Game 2: Toronto win 4-3 in Double Overtime
Toronto PDO: 100.1 (9.5 SH% + .906 SV%)
Ryerson PDO: 99.8 (9.3 SH% + .905 SV%)
This game was by far the biggest coin flip of the entire McCaw Cup Playoffs. After a Lauren Nicholson goal made it 1-0 heading into the third, the teams went back and forth five times before heading into overtime tied at three. It took 25:05 of overtime, but thanks to a little bit of puck luck for Taylor Trussler, she managed to pot the winner, and Toronto headed back home for Game Three.
Game 3: Toronto win 3-2 in Overtime
Toronto PDO: 101.4 (13.6 SH% + .952 SV%)
Ryerson PDO: 91.1 (4.7 SH% + .864 SV%)
If there are Ryerson Rams fans reading this, this is where things get very frustrating. Despite for all intents and purposes, running the Blues up and down the ice Ryerson could not get seem to get that goal that they needed. They managed to fight back from two deficits to send it to overtime off the back of a beautiful Olivia Giardetti goal.
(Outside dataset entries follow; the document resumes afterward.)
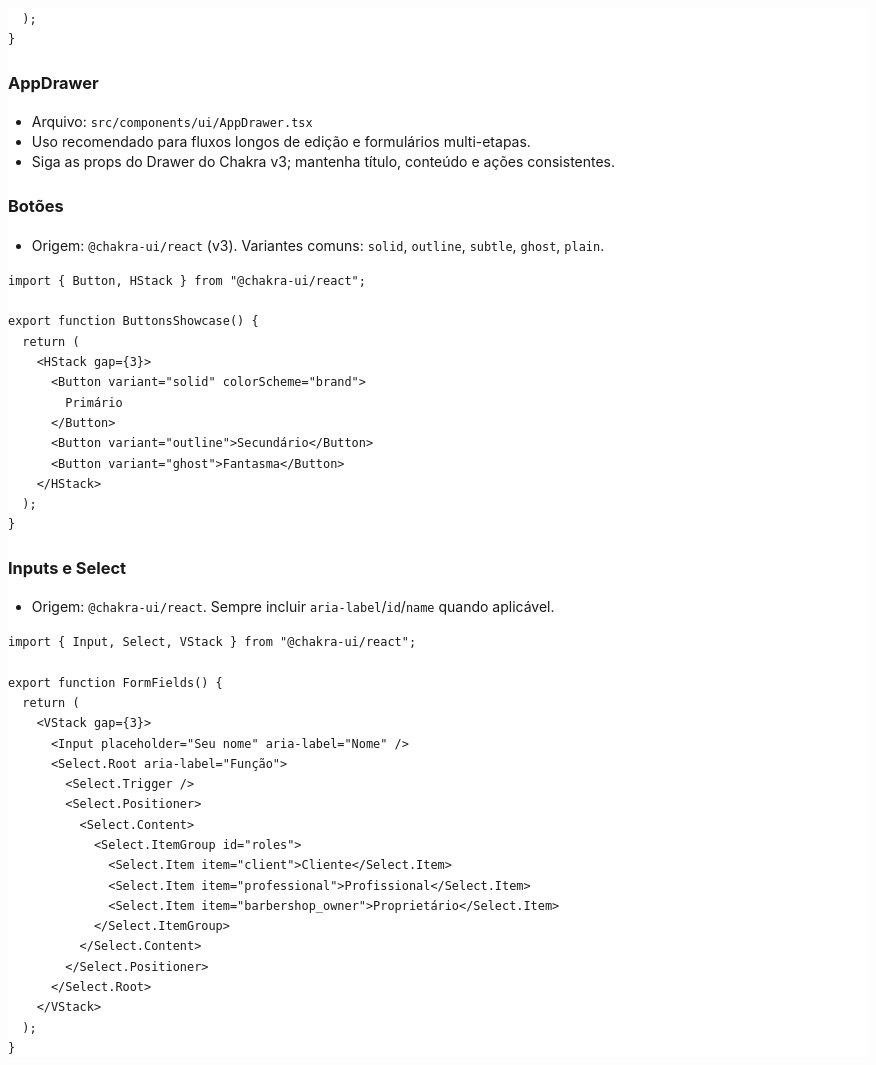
 ```tsx
  );
}
```

### AppDrawer

- Arquivo: `src/components/ui/AppDrawer.tsx`
- Uso recomendado para fluxos longos de edição e formulários multi-etapas.
- Siga as props do Drawer do Chakra v3; mantenha título, conteúdo e ações consistentes.

### Botões

- Origem: `@chakra-ui/react` (v3). Variantes comuns: `solid`, `outline`, `subtle`, `ghost`, `plain`.

```tsx
import { Button, HStack } from "@chakra-ui/react";

export function ButtonsShowcase() {
  return (
    <HStack gap={3}>
      <Button variant="solid" colorScheme="brand">
        Primário
      </Button>
      <Button variant="outline">Secundário</Button>
      <Button variant="ghost">Fantasma</Button>
    </HStack>
  );
}
```

### Inputs e Select

- Origem: `@chakra-ui/react`. Sempre incluir `aria-label`/`id`/`name` quando aplicável.

```tsx
import { Input, Select, VStack } from "@chakra-ui/react";

export function FormFields() {
  return (
    <VStack gap={3}>
      <Input placeholder="Seu nome" aria-label="Nome" />
      <Select.Root aria-label="Função">
        <Select.Trigger />
        <Select.Positioner>
          <Select.Content>
            <Select.ItemGroup id="roles">
              <Select.Item item="client">Cliente</Select.Item>
              <Select.Item item="professional">Profissional</Select.Item>
              <Select.Item item="barbershop_owner">Proprietário</Select.Item>
            </Select.ItemGroup>
          </Select.Content>
        </Select.Positioner>
      </Select.Root>
    </VStack>
  );
}
```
In overtime, the Rams were in utter domination mode for 15 minutes, outshooting Toronto 10 to 1. Still, it was that one shot, a little squeaker by Natasha Athanasakos, that snuck past Rachel Seeley and gave the Blues a chance at their first McCaw Cup in 17 years.
Toronto Series PDO: 101.5 (10.3 SH% + .912 SV%)
Ryerson Series PDO: 97.4 (8.0 SH% + .894 SV%)
In their second-round series, you started to see the influence of puck luck begin to shift, both in the numbers and just what happened. They did have their worst game for puck luck in Game One as Erica Fryer struggled mightily, but in Game Two, their fate shifted, and they got the overtime winner to push them to a rubber match. In that rubber match, you seriously saw the impact of puck luck as Rachel Seeley couldn’t make all the stops she needed to, Erica Fryer seemingly just made ALL of the stops, and the Blues were able to squeeze past a strong Rams team to the McCaw Cup Final.
McCaw Cup Final #1 Toronto vs #2 York
Toronto Wins 3-1
Toronto PDO: 112.8 (15.7 SH% + 97.1 SV%)
York PDO: 87.1 (2.9 SH% + .842 SV%)
This Game. Oh boy, this game, this was the game where you start to feel like the puck luck was just truly going the Varsity Blues way. As the absurd 25.7 Point discrepancy shows, the York Lions could not get anything to go right for them on that cold March night at Varsity Arena. It wasn’t for lack of trying; they outshot Toronto in each period, 34-19 across the entire game, and they almost tied it at the end if not for a controversial call back of the goal. Time and again, though, Erica Fryer stood on her head as she had every game during the McCaw Cup playoffs for the Varsity Blues, ultimately taking home McCaw Cup MVP.
So what did we learn from this exercise? It is pretty clear that as the 2020 McCaw Cup Playoffs rolled on that the Toronto Varsity Blues got on an absolute PDO bender, including the incredible difference in the McCaw Cup Final. Is that really a bad thing though? PDO by virtue of its design is analyzing luck and when things get brought down to just three game series or even single games luck is a factor that can play a significant part. The Toronto Varsity Blues certainly found a way to use luck to their advantage and that is what gives them the right to raise a new banner for women’s hockey at Varsity Arena in Fall 2020.